[GIVEN DATA — start]

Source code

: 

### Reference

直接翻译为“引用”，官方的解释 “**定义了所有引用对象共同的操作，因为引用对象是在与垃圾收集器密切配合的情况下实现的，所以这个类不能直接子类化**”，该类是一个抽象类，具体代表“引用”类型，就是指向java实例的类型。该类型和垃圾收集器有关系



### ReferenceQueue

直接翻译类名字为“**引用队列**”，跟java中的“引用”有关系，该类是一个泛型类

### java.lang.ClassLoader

[GIVEN DATA — finish]

◆ YOUR GOAL: Take the entries above and transcribe them exactly.

◆ SOLUTION TO THIS TASK:
Source code

: 

### Reference

直接翻译为“引用”，官方的解释 “**定义了所有引用对象共同的操作，因为引用对象是在与垃圾收集器密切配合的情况下实现的，所以这个类不能直接子类化**”，该类是一个抽象类，具体代表“引用”类型，就是指向java实例的类型。该类型和垃圾收集器有关系



### ReferenceQueue

直接翻译类名字为“**引用队列**”，跟java中的“引用”有关系，该类是一个泛型类

### java.lang.ClassLoader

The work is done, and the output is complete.